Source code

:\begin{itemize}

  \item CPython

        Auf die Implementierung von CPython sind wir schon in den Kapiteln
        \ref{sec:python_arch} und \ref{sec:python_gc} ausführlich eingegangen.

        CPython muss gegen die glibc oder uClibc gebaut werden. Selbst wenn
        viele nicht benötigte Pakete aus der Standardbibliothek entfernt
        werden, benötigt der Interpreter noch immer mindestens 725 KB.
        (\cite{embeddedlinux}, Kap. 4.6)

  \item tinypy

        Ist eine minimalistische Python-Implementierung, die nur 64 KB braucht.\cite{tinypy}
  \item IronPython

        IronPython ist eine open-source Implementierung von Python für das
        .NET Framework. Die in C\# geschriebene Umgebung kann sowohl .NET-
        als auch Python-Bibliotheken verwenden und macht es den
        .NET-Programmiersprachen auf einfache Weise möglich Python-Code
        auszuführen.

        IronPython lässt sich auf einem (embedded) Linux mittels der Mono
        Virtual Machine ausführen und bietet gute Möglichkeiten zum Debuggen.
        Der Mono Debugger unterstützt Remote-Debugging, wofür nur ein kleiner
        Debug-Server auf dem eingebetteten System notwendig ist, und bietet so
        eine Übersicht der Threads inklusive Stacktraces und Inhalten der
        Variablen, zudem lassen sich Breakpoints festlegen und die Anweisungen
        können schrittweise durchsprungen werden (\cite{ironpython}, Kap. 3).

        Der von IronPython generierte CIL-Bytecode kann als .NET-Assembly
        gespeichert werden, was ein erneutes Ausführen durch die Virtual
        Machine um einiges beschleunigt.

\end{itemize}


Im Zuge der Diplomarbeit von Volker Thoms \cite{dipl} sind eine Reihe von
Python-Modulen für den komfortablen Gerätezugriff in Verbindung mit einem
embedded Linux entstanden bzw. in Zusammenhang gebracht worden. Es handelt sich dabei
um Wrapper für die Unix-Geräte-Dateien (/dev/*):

★ ★ ★

*EXERCISE:* For this exercise, transcribe the whole listing verbatim.

*TASK SOLUTION:*
Source code

:\begin{itemize}

  \item CPython

        Auf die Implementierung von CPython sind wir schon in den Kapiteln
        \ref{sec:python_arch} und \ref{sec:python_gc} ausführlich eingegangen.

        CPython muss gegen die glibc oder uClibc gebaut werden. Selbst wenn
        viele nicht benötigte Pakete aus der Standardbibliothek entfernt
        werden, benötigt der Interpreter noch immer mindestens 725 KB.
        (\cite{embeddedlinux}, Kap. 4.6)

  \item tinypy

        Ist eine minimalistische Python-Implementierung, die nur 64 KB braucht.\cite{tinypy}
  \item IronPython

        IronPython ist eine open-source Implementierung von Python für das
        .NET Framework. Die in C\# geschriebene Umgebung kann sowohl .NET-
        als auch Python-Bibliotheken verwenden und macht es den
        .NET-Programmiersprachen auf einfache Weise möglich Python-Code
        auszuführen.

        IronPython lässt sich auf einem (embedded) Linux mittels der Mono
        Virtual Machine ausführen und bietet gute Möglichkeiten zum Debuggen.
        Der Mono Debugger unterstützt Remote-Debugging, wofür nur ein kleiner
        Debug-Server auf dem eingebetteten System notwendig ist, und bietet so
        eine Übersicht der Threads inklusive Stacktraces und Inhalten der
        Variablen, zudem lassen sich Breakpoints festlegen und die Anweisungen
        können schrittweise durchsprungen werden (\cite{ironpython}, Kap. 3).

        Der von IronPython generierte CIL-Bytecode kann als .NET-Assembly
        gespeichert werden, was ein erneutes Ausführen durch die Virtual
        Machine um einiges beschleunigt.

\end{itemize}


Im Zuge der Diplomarbeit von Volker Thoms \cite{dipl} sind eine Reihe von
Python-Modulen für den komfortablen Gerätezugriff in Verbindung mit einem
embedded Linux entstanden bzw. in Zusammenhang gebracht worden. Es handelt sich dabei
um Wrapper für die Unix-Geräte-Dateien (/dev/*):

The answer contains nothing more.